This morning at Scaleway’s ai-PULSE conferenceFrench billionaire and Iliad CEO Xavier Niel has given some additional details about his plans for a Paris-based AI research lab.
This new lab, called Kutai, will be a private non-profit company dealing with artificial general intelligence. He will collaborate with PhD students, postdocs and researchers on research papers and open source projects. When Iliad first revealed this research lab, the company said that Niel was committing 100 million euros to this project ($109 million at today’s exchange rate).
“Thanks to some amazing friends who are there today, we are now close to €300 million in funding for this initiative,” Niel told the conference. Among these “friends” is another French billionaire, Rodolphe Saadé, the CEO of French shipping and logistics giant CMA CGM, who is also paying €100 million. There are other smaller contributors, such as Eric Schmidt’s foundation and some anonymous donors.
This is just a starting point as Kyutai is open to more donations. “What’s interesting with so many journalists in the room is that the project will potentially be of interest to other investors,” Saadé said at a news conference after the announcement.
As Kyutai will be working on basic models, they will also need some computing power. The good news is that Scaleway, the cloud division of Iliad, recently acquired a thousand Nvidia H100 GPUs. These top GPUs are essential for inference and modeling and will be available at a cost to Kyutai.
Kyutai has already started hiring for its core scientific team. Six men took the stage this morning to talk about their past work and what they have in mind for the research lab — Patrick Perez, Edouard Grave, Hervé Jegou, Laurent Mazaré, Neil Zeghidour and Alexandre Defossez. They previously worked for Meta FAIR’s AI research team, Google’s DeepMind division, Inria, etc.
Patrick Perez, who previously worked for Valeo, will be the director of the research laboratory. Kyutai also assembled a team of scientific advisors who are well-known artificial intelligence researchers — Yejin Choi, Yann LeCun and Bernhard Schölkopf. They’ll just check everyone’s work once or twice a year and give feedback.
One of the reasons Kyutai believes she can convince some researchers to join her lab is that researchers will be able to publish research papers.
“Unfortunately, the big tech companies tolerate scientific publications less and less. Apart from being an ego boost for researchers, it helps advance research and contributes to the common good,” Niel said during the press conference.
Of course, this isn’t the first open AI research lab. OpenAI, as the name still suggests, started as a non-profit organization. But things changed dramatically after Sam Altman started working full-time at OpenAI in 2019. OpenAI moved to a more traditional corporate structure and raised funding from Microsoft.
Other companies are also working on basic open source models, such as Meta with its Llama model and Mistral AI. Kyutai’s models will also be open source, but the researchers describe their work as open science. They plan to release open source models, but also the training source code and data that explain how these models were released.
“In terms of timing, I don’t think our goal is necessarily to go as fast as Mistral, because we aspire to provide a scientific purpose, an understanding and a code base to explain the results,” Defosset said in the report. Press conference. But they expect to have something to share within a year.
Mazaré, another researcher from Kyutai’s team, still described the first open-source model of Mistral AI as a success because many community members have refined it and are exploring use cases based on the Mistral 7B model.
It will also be interesting to see if a research lab is more efficient at producing fundamental models compared to private companies, and how private companies will leverage Kyutai’s work for commercial applications.
“I also firmly believe in open source and we must turn it into a French advantage,” French President Emmanuel Macron said in a pre-recorded video message to the conference.

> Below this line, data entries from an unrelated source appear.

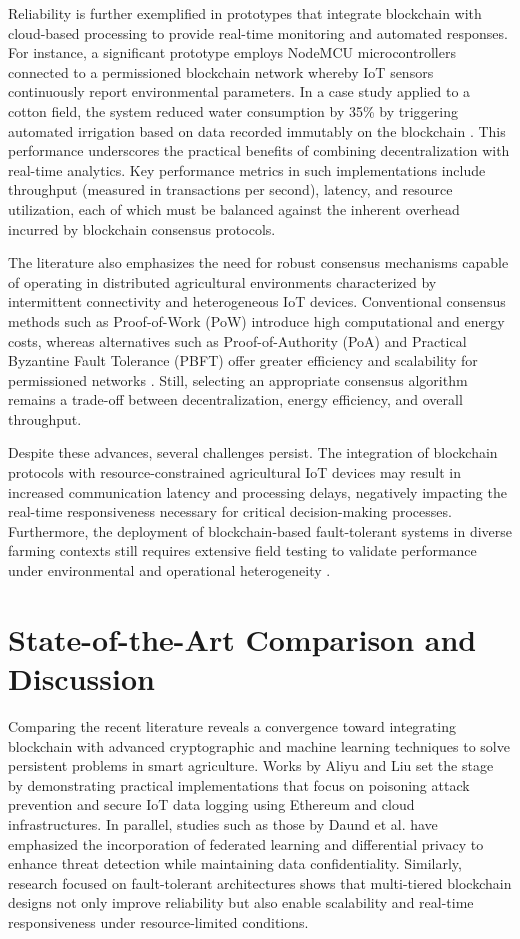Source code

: \documentclass[12pt,onecolumn]{IEEEtran} %
\begin{document}
Reliability is further exemplified in prototypes that integrate blockchain with cloud-based processing to provide real-time monitoring and automated responses. For instance, a significant prototype employs NodeMCU microcontrollers connected to a permissioned blockchain network whereby IoT sensors continuously report environmental parameters. In a case study applied to a cotton field, the system reduced water consumption by 35\% by triggering automated irrigation based on data recorded immutably on the blockchain \cite{shahzad2025decentralizediotbasedarchitectures}. This performance underscores the practical benefits of combining decentralization with real-time analytics. Key performance metrics in such implementations include throughput (measured in transactions per second), latency, and resource utilization, each of which must be balanced against the inherent overhead incurred by blockchain consensus protocols.

The literature also emphasizes the need for robust consensus mechanisms capable of operating in distributed agricultural environments characterized by intermittent connectivity and heterogeneous IoT devices. Conventional consensus methods such as Proof-of-Work (PoW) introduce high computational and energy costs, whereas alternatives such as Proof-of-Authority (PoA) and Practical Byzantine Fault Tolerance (PBFT) offer greater efficiency and scalability for permissioned networks \cite{soy2025blockchainintegrationin}. Still, selecting an appropriate consensus algorithm remains a trade-off between decentralization, energy efficiency, and overall throughput.

Despite these advances, several challenges persist. The integration of blockchain protocols with resource-constrained agricultural IoT devices may result in increased communication latency and processing delays, negatively impacting the real-time responsiveness necessary for critical decision-making processes. Furthermore, the deployment of blockchain-based fault-tolerant systems in diverse farming contexts still requires extensive field testing to validate performance under environmental and operational heterogeneity \cite{shahzad2025decentralizediotbasedarchitectures}.

\section{State-of-the-Art Comparison and Discussion}
Comparing the recent literature reveals a convergence toward integrating blockchain with advanced cryptographic and machine learning techniques to solve persistent problems in smart agriculture. Works by Aliyu and Liu set the stage by demonstrating practical implementations that focus on poisoning attack prevention and secure IoT data logging using Ethereum and cloud infrastructures. In parallel, studies such as those by Daund et al. have emphasized the incorporation of federated learning and differential privacy to enhance threat detection while maintaining data confidentiality. Similarly, research focused on fault-tolerant architectures shows that multi-tiered blockchain designs not only improve reliability but also enable scalability and real-time responsiveness under resource-limited conditions.
\end{document}
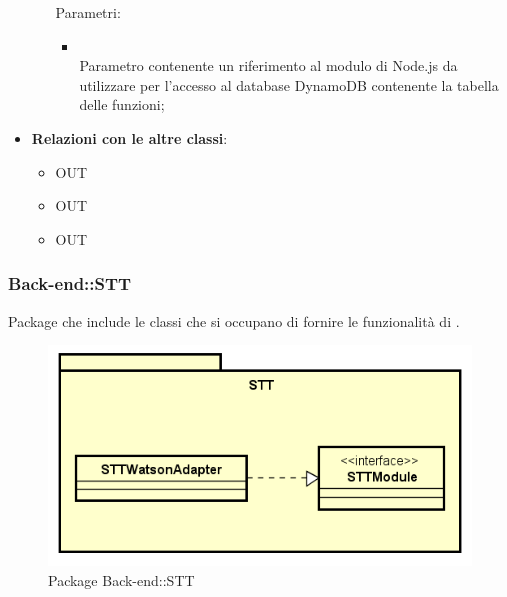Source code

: \begin{itemize}
\begin{itemize}
		Parametri:
		\begin{itemize}
			\item {} \\
			Parametro contenente un riferimento al modulo di Node.js da utilizzare per l'accesso al database DynamoDB contenente la tabella delle funzioni;
		\end{itemize}
	\end{itemize}
	\item \textbf{Relazioni con le altre classi}:
	\begin{itemize}
		\item OUT \hyperlink{Task_label}{}
		\item OUT \hyperlink{TaskObservable_label}{}
		\item OUT \hyperlink{ErrorObservable_label}{}
	\end{itemize}
\end{itemize}
\FloatBarrier

\subsubsection{Back-end::STT}
Package che include le classi che si occupano di fornire le funzionalità di .
\begin{figure}[h] \centering \includegraphics[width=\textwidth,height=\textheight,keepaspectratio]{images/diagrams/back-end/Official_Backend_0304/STT.png}
	\caption{Package Back-end::STT}
\end{figure}
\newpage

France position: Setting use cases, not models
Macron also used this opportunity to define and defend France’s position on European AI law, saying use cases should be regulated, not model makers. France is pushing for the weakening of the AI law in tripartite dialogues (a tripartite dialogue is a negotiation between Europe’s three main bodies, the Parliament, the Commission and the Council).
“Regulation is not the enemy of innovation, quite the opposite. It is not a matter of defining good models, but we must ensure that the services available to our citizens are safe for them, for other economic actors and for our democracy,” Macron said.
“With work on European AI regulation currently in ‘trilogues’, regulation needs to be controlled rather than punitive, to sustain innovation and regulate use rather than the technology itself,” he added.
Niel basically sided with France’s position on this issue during the press conference. According to him, Europe is lagging behind in AI innovation and regulation will slow down European entrants and reduce their chances of catching up.
“At the moment we are more in the innovation part than the regulation part. Creating regulations means creating barriers for competitors,” Niel said.
Maybe if French AI companies become massively successful, things will change. “I’d love it if one day we could talk about French imperialism in AI,” Neil added later in the conversation.